温州中科新能源が「下水油」からバイオディーゼルを精製するコアテクノロジーを開発 (13/09/05)
2013/9/13
中国【新エネルギー】

 温州中科新能源科技公司は「下水油」からバイオディーゼルを精製するコアテクノロジーを開発し、3万トンのバイオディーゼル生産規模を形成した。同公司のバイオディーゼルはすでに温州市のバスや工業用ボイラーに利用されている。温州中科新能源の張鳳会長によると、同公司は2.1億元を投じてこのバイオディーゼル生産基地を建設し、廃油の買取から濾過、反応、蒸留等の工程により、下水油をわずか6時間で一般の軽油に匹敵する新型クリーン・エネルギーに変えることが出来る。温州中科新能源のバイオディーゼルは一般の軽油よりもトン当たり約800元も安い。
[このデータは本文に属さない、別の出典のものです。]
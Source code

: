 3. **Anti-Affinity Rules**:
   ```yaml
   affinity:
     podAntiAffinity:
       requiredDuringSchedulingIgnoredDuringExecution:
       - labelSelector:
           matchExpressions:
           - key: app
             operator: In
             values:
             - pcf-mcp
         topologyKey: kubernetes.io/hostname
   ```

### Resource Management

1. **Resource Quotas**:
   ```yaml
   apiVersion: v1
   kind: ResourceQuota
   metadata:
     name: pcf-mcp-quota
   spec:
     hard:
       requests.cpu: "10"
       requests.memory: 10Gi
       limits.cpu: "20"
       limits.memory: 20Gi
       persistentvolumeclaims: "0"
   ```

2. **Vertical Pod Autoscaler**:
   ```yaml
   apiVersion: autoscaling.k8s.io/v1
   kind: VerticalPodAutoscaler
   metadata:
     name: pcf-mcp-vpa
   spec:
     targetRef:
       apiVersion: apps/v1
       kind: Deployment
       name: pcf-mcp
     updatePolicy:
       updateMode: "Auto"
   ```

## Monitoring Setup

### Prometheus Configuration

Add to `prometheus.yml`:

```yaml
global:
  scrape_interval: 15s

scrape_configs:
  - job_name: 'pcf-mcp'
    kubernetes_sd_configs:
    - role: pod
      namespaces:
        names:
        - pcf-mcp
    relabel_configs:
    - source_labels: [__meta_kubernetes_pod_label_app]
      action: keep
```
 近年、温州市の多数の企業が飲食産業の廃油を利用する新エネルギーの開発を進め、バイオディーゼルに代表される新エネルギーは温州で急速に台頭している。温州では中科新能源だけでなく、浙江合坤生物能源科技有限公司も飲食産業の廃棄物を活用するバイオ天然ガス事業を稼動させている。この事業は、ゴミ埋め立て地から発生する埋設ガスと飲食産業の廃棄物を利用してバイオディーゼルを製造するとともに余剰の有機物の発酵によって発生するメタンガスから浄化・精製を経てバイオ天然ガスを生産し、自動車の燃料とするものである。さらに、温州市華生源環保科技有限公司も飲食産業廃棄物の資源化事業の建設を進めている。
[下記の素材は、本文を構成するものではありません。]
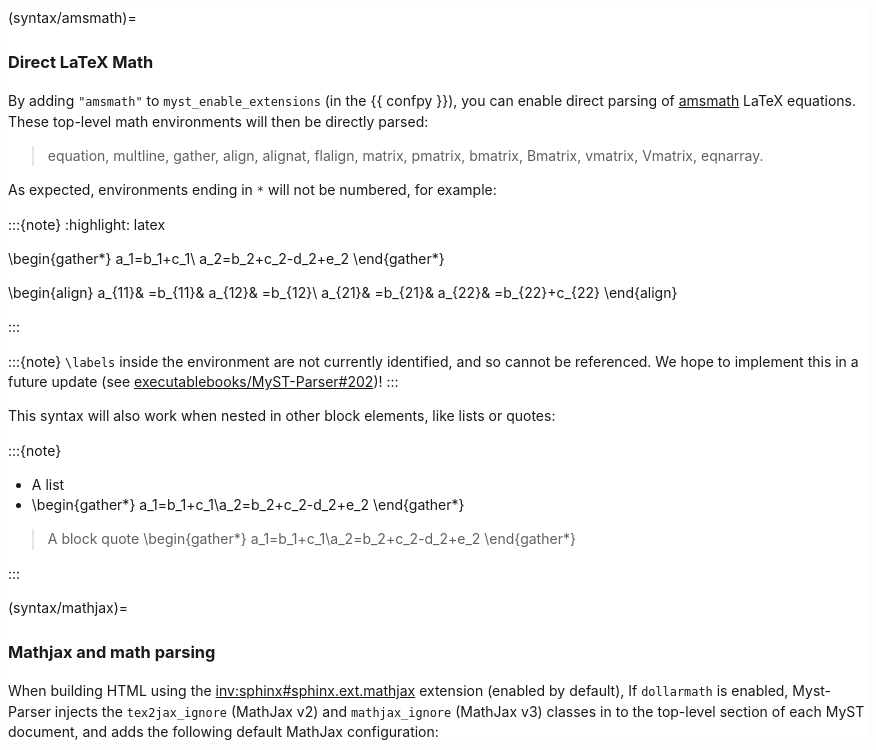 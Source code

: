 (syntax/amsmath)=

### Direct LaTeX Math

By adding `"amsmath"` to `myst_enable_extensions` (in the {{ confpy }}),
you can enable direct parsing of [amsmath](https://ctan.org/pkg/amsmath) LaTeX equations.
These top-level math environments will then be directly parsed:

> equation, multline, gather, align, alignat, flalign, matrix, pmatrix, bmatrix, Bmatrix, vmatrix, Vmatrix, eqnarray.

As expected, environments ending in `*` will not be numbered, for example:

:::{note}
:highlight: latex

\begin{gather*}
a_1=b_1+c_1\\
a_2=b_2+c_2-d_2+e_2
\end{gather*}

\begin{align}
a_{11}& =b_{11}&
  a_{12}& =b_{12}\\
a_{21}& =b_{21}&
  a_{22}& =b_{22}+c_{22}
\end{align}

:::

:::{note}
`\labels` inside the environment are not currently identified, and so cannot be referenced.
We hope to implement this in a future update (see [executablebooks/MyST-Parser#202](https://github.com/executablebooks/MyST-Parser/issues/202))!
:::

This syntax will also work when nested in other block elements, like lists or quotes:

:::{note}

- A list
- \begin{gather*}
  a_1=b_1+c_1\\a_2=b_2+c_2-d_2+e_2
  \end{gather*}

> A block quote
> \begin{gather*}
  a_1=b_1+c_1\\a_2=b_2+c_2-d_2+e_2
  \end{gather*}

:::

(syntax/mathjax)=
### Mathjax and math parsing

When building HTML using the <inv:sphinx#sphinx.ext.mathjax> extension (enabled by default),
If `dollarmath` is enabled, Myst-Parser injects the `tex2jax_ignore` (MathJax v2) and  `mathjax_ignore` (MathJax v3) classes in to the top-level section of each MyST document, and adds the following default MathJax configuration:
 温州市発展改革委員会の統計によると、同市の比較的大きい規模の飲食店は7,000軒近くに上り、小型の食堂も加えると、同市の飲食店は8,000から9,000軒になる。市の常住人口1人当たり毎日0.1キロの飲食廃棄物が発生するとして試算すると、市区だけでも1日に300トン以上の廃棄物が発生する。温州中科新能源の張鳳会長によると、同公司は110トンの「下水油」を100トンのバイオディーゼルに転化することが可能である。不完全な統計ながら、市区で毎日発生する下水油などの廃油は100トン程度であり、転化率を90%とすると、90トンのバイオディーゼルに転化することが可能になる。もっとも、温州の再生可能エネルギーにも「成長の悩み」が付きまとう。廃油の回収が困難であることや、多数の「地下ゲリラ」と油を奪い合わねばならないことがある。また、バイオディーゼル等のクリーン・エネルギーが市場の「寵児」になるにはまだまだ長い歩みを要する。

 「新たに立ち上げられたクリーン・エネルギー企業がより良い歩みを踏み出せるようにするには、飲食産業廃棄物の十分な回収を保証しなければならない」。温州市発展改革委員会の関係者が明らかにしたところでは、《温州市区飲食産業廃棄物管理弁法》が今年2月1日から施行されるとともに、市政府部局もバイオディーゼルの推進策を前向きに検討している。